Molecular biology of neoplastic progression in Barrett’s esophagus. Some of the major genetic alterations, and the histologic stage at which each genetic change has been identified during progression to cancer are illustrated. These genetic alterations allow benign Barrett’s cells to acquire core cancer hallmarks. The two enabling hallmarks of cancer are also depicted. COX-2, cycloxygenase-2; VEGF, vascular endothelial growth factor; VEGFR, vascular endothelial growth factor receptor; APC, adenomatous polyposis coli; MMP, matrix metalloprotease.

Figure 9

Endoscopic mucosal resection specimen showing a superficial well-differentiated adenocarcinoma.
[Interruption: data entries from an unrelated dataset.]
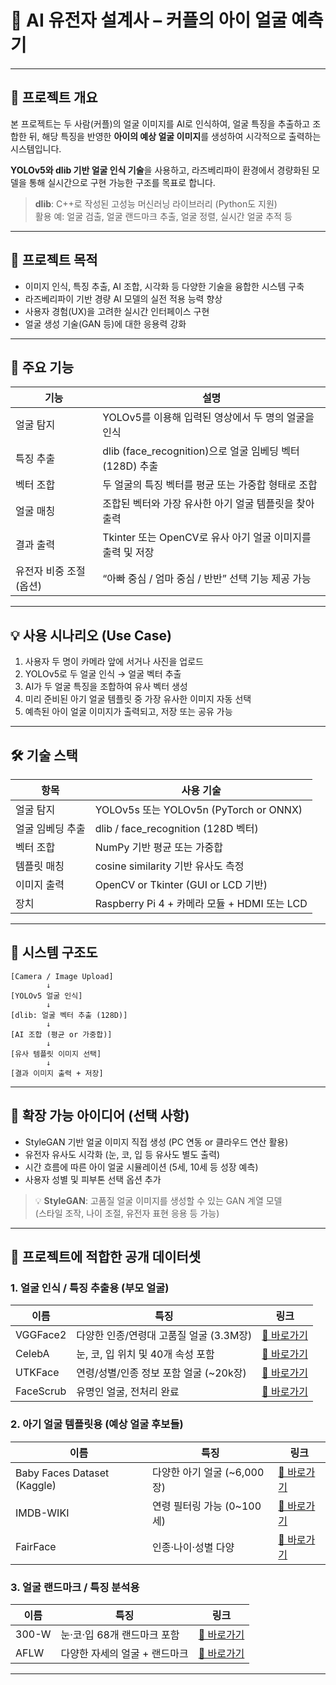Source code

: 
# 👶 AI 유전자 설계사 – 커플의 아이 얼굴 예측기

---

## 📌 프로젝트 개요

본 프로젝트는 두 사람(커플)의 얼굴 이미지를 AI로 인식하여, 얼굴 특징을 추출하고 조합한 뒤, 해당 특징을 반영한 **아이의 예상 얼굴 이미지**를 생성하여 시각적으로 출력하는 시스템입니다.

**YOLOv5와 dlib 기반 얼굴 인식 기술**을 사용하고, 라즈베리파이 환경에서 경량화된 모델을 통해 실시간으로 구현 가능한 구조를 목표로 합니다.

> **dlib**: C++로 작성된 고성능 머신러닝 라이브러리 (Python도 지원)  
> 활용 예: 얼굴 검출, 얼굴 랜드마크 추출, 얼굴 정렬, 실시간 얼굴 추적 등

---

## 🎯 프로젝트 목적

- 이미지 인식, 특징 추출, AI 조합, 시각화 등 다양한 기술을 융합한 시스템 구축
- 라즈베리파이 기반 경량 AI 모델의 실전 적용 능력 향상
- 사용자 경험(UX)을 고려한 실시간 인터페이스 구현
- 얼굴 생성 기술(GAN 등)에 대한 응용력 강화

---

## 🧩 주요 기능

| 기능 | 설명 |
|------|------|
| 얼굴 탐지 | YOLOv5를 이용해 입력된 영상에서 두 명의 얼굴을 인식 |
| 특징 추출 | dlib (face_recognition)으로 얼굴 임베딩 벡터(128D) 추출 |
| 벡터 조합 | 두 얼굴의 특징 벡터를 평균 또는 가중합 형태로 조합 |
| 얼굴 매칭 | 조합된 벡터와 가장 유사한 아기 얼굴 템플릿을 찾아 출력 |
| 결과 출력 | Tkinter 또는 OpenCV로 유사 아기 얼굴 이미지를 출력 및 저장 |
| 유전자 비중 조절 (옵션) | “아빠 중심 / 엄마 중심 / 반반” 선택 기능 제공 가능 |

---

## 💡 사용 시나리오 (Use Case)

1. 사용자 두 명이 카메라 앞에 서거나 사진을 업로드
2. YOLOv5로 두 얼굴 인식 → 얼굴 벡터 추출
3. AI가 두 얼굴 특징을 조합하여 유사 벡터 생성
4. 미리 준비된 아기 얼굴 템플릿 중 가장 유사한 이미지 자동 선택
5. 예측된 아이 얼굴 이미지가 출력되고, 저장 또는 공유 가능

---

## 🛠️ 기술 스택

| 항목 | 사용 기술 |
|------|-----------|
| 얼굴 탐지 | YOLOv5s 또는 YOLOv5n (PyTorch or ONNX) |
| 얼굴 임베딩 추출 | dlib / face_recognition (128D 벡터) |
| 벡터 조합 | NumPy 기반 평균 또는 가중합 |
| 템플릿 매칭 | cosine similarity 기반 유사도 측정 |
| 이미지 출력 | OpenCV or Tkinter (GUI or LCD 기반) |
| 장치 | Raspberry Pi 4 + 카메라 모듈 + HDMI 또는 LCD |

---

## 🧱 시스템 구조도

```
[Camera / Image Upload]
        ↓
[YOLOv5 얼굴 인식]
        ↓
[dlib: 얼굴 벡터 추출 (128D)]
        ↓
[AI 조합 (평균 or 가중합)]
        ↓
[유사 템플릿 이미지 선택]
        ↓
[결과 이미지 출력 + 저장]
```

---

## 🚀 확장 가능 아이디어 (선택 사항)

- StyleGAN 기반 얼굴 이미지 직접 생성 (PC 연동 or 클라우드 연산 활용)
- 유전자 유사도 시각화 (눈, 코, 입 등 유사도 별도 출력)
- 시간 흐름에 따른 아이 얼굴 시뮬레이션 (5세, 10세 등 성장 예측)
- 사용자 성별 및 피부톤 선택 옵션 추가

> 💡 **StyleGAN**: 고품질 얼굴 이미지를 생성할 수 있는 GAN 계열 모델  
> (스타일 조작, 나이 조절, 유전자 표현 응용 등 가능)

---

## 📂 프로젝트에 적합한 공개 데이터셋

### 1. 얼굴 인식 / 특징 추출용 (부모 얼굴)

| 이름 | 특징 | 링크 |
|------|------|------|
| VGGFace2 | 다양한 인종/연령대 고품질 얼굴 (3.3M장) | [🔗 바로가기](http://www.robots.ox.ac.uk/~vgg/data/vgg_face2/) |
| CelebA | 눈, 코, 입 위치 및 40개 속성 포함 | [🔗 바로가기](https://mmlab.ie.cuhk.edu.hk/projects/CelebA.html) |
| UTKFace | 연령/성별/인종 정보 포함 얼굴 (~20k장) | [🔗 바로가기](https://susanqq.github.io/UTKFace/) |
| FaceScrub | 유명인 얼굴, 전처리 완료 | [🔗 바로가기](https://github.com/fredknab/scrub-face) |

### 2. 아기 얼굴 템플릿용 (예상 얼굴 후보들)

| 이름 | 특징 | 링크 |
|------|------|------|
| Baby Faces Dataset (Kaggle) | 다양한 아기 얼굴 (~6,000장) | [🔗 바로가기](https://www.kaggle.com/datasets/andrewmvd/baby-faces) |
| IMDB-WIKI | 연령 필터링 가능 (0~100세) | [🔗 바로가기](https://data.vision.ee.ethz.ch/cvl/rrothe/imdb-wiki/) |
| FairFace | 인종·나이·성별 다양 | [🔗 바로가기](https://github.com/joojs/fairface) |

### 3. 얼굴 랜드마크 / 특징 분석용

| 이름 | 특징 | 링크 |
|------|------|------|
| 300-W | 눈·코·입 68개 랜드마크 포함 | [🔗 바로가기](https://ibug.doc.ic.ac.uk/resources/facial-point-annotations/) |
| AFLW | 다양한 자세의 얼굴 + 랜드마크 | [🔗 바로가기](https://www.tugraz.at/institute/icg/research/team-bischof/lrs/downloads/aflw/) |

---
Note the presence of a duplicated muscularis mucosa (MM), consisting of a new (superficial) layer (arrows) and the original (deep) layer (asterisk). Note the presence of fragmentation and duplication of the muscularis mucosa (asterisks). In this case, adenocarcinoma has infiltrated into, and through, the superficial MM and into the “neo”-lamina propria. The original MM is also present as a fragmented layer at the bottom of the image. This cancer is still considered “intramucosal” because it has not penetrated the original MM.